**DIRECTIONS:**
Every record that follows must be given again exactly.

**DATA UNDER STUDY:**
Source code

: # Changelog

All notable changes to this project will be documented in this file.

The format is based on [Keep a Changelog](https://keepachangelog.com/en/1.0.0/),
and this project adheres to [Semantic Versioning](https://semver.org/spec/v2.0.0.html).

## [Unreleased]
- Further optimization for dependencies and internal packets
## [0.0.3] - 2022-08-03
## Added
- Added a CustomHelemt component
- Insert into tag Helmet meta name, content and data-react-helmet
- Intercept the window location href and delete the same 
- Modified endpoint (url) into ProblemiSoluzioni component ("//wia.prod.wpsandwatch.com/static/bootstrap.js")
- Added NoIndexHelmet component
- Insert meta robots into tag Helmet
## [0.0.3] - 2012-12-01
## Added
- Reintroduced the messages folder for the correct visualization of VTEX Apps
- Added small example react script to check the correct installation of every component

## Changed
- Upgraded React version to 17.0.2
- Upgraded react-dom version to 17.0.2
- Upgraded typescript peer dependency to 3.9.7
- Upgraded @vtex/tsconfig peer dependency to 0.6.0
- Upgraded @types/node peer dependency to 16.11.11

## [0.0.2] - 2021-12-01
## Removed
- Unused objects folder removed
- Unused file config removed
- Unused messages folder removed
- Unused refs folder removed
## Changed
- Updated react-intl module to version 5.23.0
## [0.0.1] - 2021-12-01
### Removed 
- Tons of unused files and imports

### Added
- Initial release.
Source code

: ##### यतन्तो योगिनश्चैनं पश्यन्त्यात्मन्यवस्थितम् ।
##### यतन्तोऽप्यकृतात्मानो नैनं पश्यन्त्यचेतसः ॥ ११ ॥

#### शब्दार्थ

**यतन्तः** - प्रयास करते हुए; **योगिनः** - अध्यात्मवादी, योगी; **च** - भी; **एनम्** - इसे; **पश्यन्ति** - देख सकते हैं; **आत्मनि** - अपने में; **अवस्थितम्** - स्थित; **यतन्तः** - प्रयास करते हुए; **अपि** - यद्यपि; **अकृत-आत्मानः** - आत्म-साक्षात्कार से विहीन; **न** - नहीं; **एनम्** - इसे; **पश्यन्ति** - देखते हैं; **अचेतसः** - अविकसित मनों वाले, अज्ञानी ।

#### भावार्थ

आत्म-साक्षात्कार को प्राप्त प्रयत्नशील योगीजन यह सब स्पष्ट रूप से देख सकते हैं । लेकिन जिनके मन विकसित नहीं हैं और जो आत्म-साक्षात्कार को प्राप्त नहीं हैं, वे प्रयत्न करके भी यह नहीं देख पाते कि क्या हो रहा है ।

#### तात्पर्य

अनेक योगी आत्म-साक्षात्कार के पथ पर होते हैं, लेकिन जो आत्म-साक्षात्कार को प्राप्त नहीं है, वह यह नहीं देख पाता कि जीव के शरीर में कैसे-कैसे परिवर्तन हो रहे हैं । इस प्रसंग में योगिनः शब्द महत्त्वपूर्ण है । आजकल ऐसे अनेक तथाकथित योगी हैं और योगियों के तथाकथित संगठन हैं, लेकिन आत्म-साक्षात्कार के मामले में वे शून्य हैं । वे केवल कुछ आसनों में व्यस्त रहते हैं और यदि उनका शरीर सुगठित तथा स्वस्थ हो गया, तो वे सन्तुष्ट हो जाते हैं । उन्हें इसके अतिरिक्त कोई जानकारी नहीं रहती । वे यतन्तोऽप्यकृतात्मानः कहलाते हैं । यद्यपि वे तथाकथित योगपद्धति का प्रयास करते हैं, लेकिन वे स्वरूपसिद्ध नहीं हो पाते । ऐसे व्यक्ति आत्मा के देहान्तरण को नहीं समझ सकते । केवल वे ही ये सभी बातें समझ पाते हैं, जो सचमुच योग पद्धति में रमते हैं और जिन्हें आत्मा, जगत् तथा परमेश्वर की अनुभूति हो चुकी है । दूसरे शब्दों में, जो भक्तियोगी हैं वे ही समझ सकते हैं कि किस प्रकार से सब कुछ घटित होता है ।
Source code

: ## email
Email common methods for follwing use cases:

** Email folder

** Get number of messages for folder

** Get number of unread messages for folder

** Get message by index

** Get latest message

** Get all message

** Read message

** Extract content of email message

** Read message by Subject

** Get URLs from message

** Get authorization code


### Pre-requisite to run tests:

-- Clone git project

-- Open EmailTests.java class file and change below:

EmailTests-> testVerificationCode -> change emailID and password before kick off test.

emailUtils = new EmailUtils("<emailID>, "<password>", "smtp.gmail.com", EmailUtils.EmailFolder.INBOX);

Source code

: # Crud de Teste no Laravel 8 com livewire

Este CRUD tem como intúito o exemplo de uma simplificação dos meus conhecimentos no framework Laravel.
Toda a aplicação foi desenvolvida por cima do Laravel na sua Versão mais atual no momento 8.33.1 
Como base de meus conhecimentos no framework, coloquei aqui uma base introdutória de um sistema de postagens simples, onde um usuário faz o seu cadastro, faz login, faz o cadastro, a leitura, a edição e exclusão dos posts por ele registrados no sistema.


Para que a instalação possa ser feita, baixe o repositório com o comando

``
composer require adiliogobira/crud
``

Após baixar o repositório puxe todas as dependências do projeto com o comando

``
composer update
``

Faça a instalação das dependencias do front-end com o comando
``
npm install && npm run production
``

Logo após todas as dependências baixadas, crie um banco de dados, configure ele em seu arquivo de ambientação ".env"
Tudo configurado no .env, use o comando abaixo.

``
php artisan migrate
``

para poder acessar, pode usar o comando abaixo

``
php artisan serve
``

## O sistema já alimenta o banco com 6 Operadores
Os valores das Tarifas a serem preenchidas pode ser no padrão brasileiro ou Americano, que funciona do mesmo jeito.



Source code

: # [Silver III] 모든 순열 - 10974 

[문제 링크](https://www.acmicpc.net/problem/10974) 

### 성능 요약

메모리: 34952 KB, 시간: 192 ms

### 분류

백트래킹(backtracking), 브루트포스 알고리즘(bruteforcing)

**TASK SOLUTION:**
Source code

: # Changelog

All notable changes to this project will be documented in this file.

The format is based on [Keep a Changelog](https://keepachangelog.com/en/1.0.0/),
and this project adheres to [Semantic Versioning](https://semver.org/spec/v2.0.0.html).

## [Unreleased]
- Further optimization for dependencies and internal packets
## [0.0.3] - 2022-08-03
## Added
- Added a CustomHelemt component
- Insert into tag Helmet meta name, content and data-react-helmet
- Intercept the window location href and delete the same 
- Modified endpoint (url) into ProblemiSoluzioni component ("//wia.prod.wpsandwatch.com/static/bootstrap.js")
- Added NoIndexHelmet component
- Insert meta robots into tag Helmet
## [0.0.3] - 2012-12-01
## Added
- Reintroduced the messages folder for the correct visualization of VTEX Apps
- Added small example react script to check the correct installation of every component

## Changed
- Upgraded React version to 17.0.2
- Upgraded react-dom version to 17.0.2
- Upgraded typescript peer dependency to 3.9.7
- Upgraded @vtex/tsconfig peer dependency to 0.6.0
- Upgraded @types/node peer dependency to 16.11.11

## [0.0.2] - 2021-12-01
## Removed
- Unused objects folder removed
- Unused file config removed
- Unused messages folder removed
- Unused refs folder removed
## Changed
- Updated react-intl module to version 5.23.0
## [0.0.1] - 2021-12-01
### Removed 
- Tons of unused files and imports

### Added
- Initial release.
Source code

: ##### यतन्तो योगिनश्चैनं पश्यन्त्यात्मन्यवस्थितम् ।
##### यतन्तोऽप्यकृतात्मानो नैनं पश्यन्त्यचेतसः ॥ ११ ॥

#### शब्दार्थ

**यतन्तः** - प्रयास करते हुए; **योगिनः** - अध्यात्मवादी, योगी; **च** - भी; **एनम्** - इसे; **पश्यन्ति** - देख सकते हैं; **आत्मनि** - अपने में; **अवस्थितम्** - स्थित; **यतन्तः** - प्रयास करते हुए; **अपि** - यद्यपि; **अकृत-आत्मानः** - आत्म-साक्षात्कार से विहीन; **न** - नहीं; **एनम्** - इसे; **पश्यन्ति** - देखते हैं; **अचेतसः** - अविकसित मनों वाले, अज्ञानी ।

#### भावार्थ

आत्म-साक्षात्कार को प्राप्त प्रयत्नशील योगीजन यह सब स्पष्ट रूप से देख सकते हैं । लेकिन जिनके मन विकसित नहीं हैं और जो आत्म-साक्षात्कार को प्राप्त नहीं हैं, वे प्रयत्न करके भी यह नहीं देख पाते कि क्या हो रहा है ।

#### तात्पर्य

अनेक योगी आत्म-साक्षात्कार के पथ पर होते हैं, लेकिन जो आत्म-साक्षात्कार को प्राप्त नहीं है, वह यह नहीं देख पाता कि जीव के शरीर में कैसे-कैसे परिवर्तन हो रहे हैं । इस प्रसंग में योगिनः शब्द महत्त्वपूर्ण है । आजकल ऐसे अनेक तथाकथित योगी हैं और योगियों के तथाकथित संगठन हैं, लेकिन आत्म-साक्षात्कार के मामले में वे शून्य हैं । वे केवल कुछ आसनों में व्यस्त रहते हैं और यदि उनका शरीर सुगठित तथा स्वस्थ हो गया, तो वे सन्तुष्ट हो जाते हैं । उन्हें इसके अतिरिक्त कोई जानकारी नहीं रहती । वे यतन्तोऽप्यकृतात्मानः कहलाते हैं । यद्यपि वे तथाकथित योगपद्धति का प्रयास करते हैं, लेकिन वे स्वरूपसिद्ध नहीं हो पाते । ऐसे व्यक्ति आत्मा के देहान्तरण को नहीं समझ सकते । केवल वे ही ये सभी बातें समझ पाते हैं, जो सचमुच योग पद्धति में रमते हैं और जिन्हें आत्मा, जगत् तथा परमेश्वर की अनुभूति हो चुकी है । दूसरे शब्दों में, जो भक्तियोगी हैं वे ही समझ सकते हैं कि किस प्रकार से सब कुछ घटित होता है ।
Source code

: ## email
Email common methods for follwing use cases:

** Email folder

** Get number of messages for folder

** Get number of unread messages for folder

** Get message by index

** Get latest message

** Get all message

** Read message

** Extract content of email message

** Read message by Subject

** Get URLs from message

** Get authorization code


### Pre-requisite to run tests:

-- Clone git project

-- Open EmailTests.java class file and change below:

EmailTests-> testVerificationCode -> change emailID and password before kick off test.

emailUtils = new EmailUtils("<emailID>, "<password>", "smtp.gmail.com", EmailUtils.EmailFolder.INBOX);

Source code

: # Crud de Teste no Laravel 8 com livewire

Este CRUD tem como intúito o exemplo de uma simplificação dos meus conhecimentos no framework Laravel.
Toda a aplicação foi desenvolvida por cima do Laravel na sua Versão mais atual no momento 8.33.1 
Como base de meus conhecimentos no framework, coloquei aqui uma base introdutória de um sistema de postagens simples, onde um usuário faz o seu cadastro, faz login, faz o cadastro, a leitura, a edição e exclusão dos posts por ele registrados no sistema.


Para que a instalação possa ser feita, baixe o repositório com o comando

``
composer require adiliogobira/crud
``

Após baixar o repositório puxe todas as dependências do projeto com o comando

``
composer update
``

Faça a instalação das dependencias do front-end com o comando
``
npm install && npm run production
``

Logo após todas as dependências baixadas, crie um banco de dados, configure ele em seu arquivo de ambientação ".env"
Tudo configurado no .env, use o comando abaixo.

``
php artisan migrate
``

para poder acessar, pode usar o comando abaixo

``
php artisan serve
``

## O sistema já alimenta o banco com 6 Operadores
Os valores das Tarifas a serem preenchidas pode ser no padrão brasileiro ou Americano, que funciona do mesmo jeito.



Source code

: # [Silver III] 모든 순열 - 10974 

[문제 링크](https://www.acmicpc.net/problem/10974) 

### 성능 요약

메모리: 34952 KB, 시간: 192 ms

### 분류

백트래킹(backtracking), 브루트포스 알고리즘(bruteforcing)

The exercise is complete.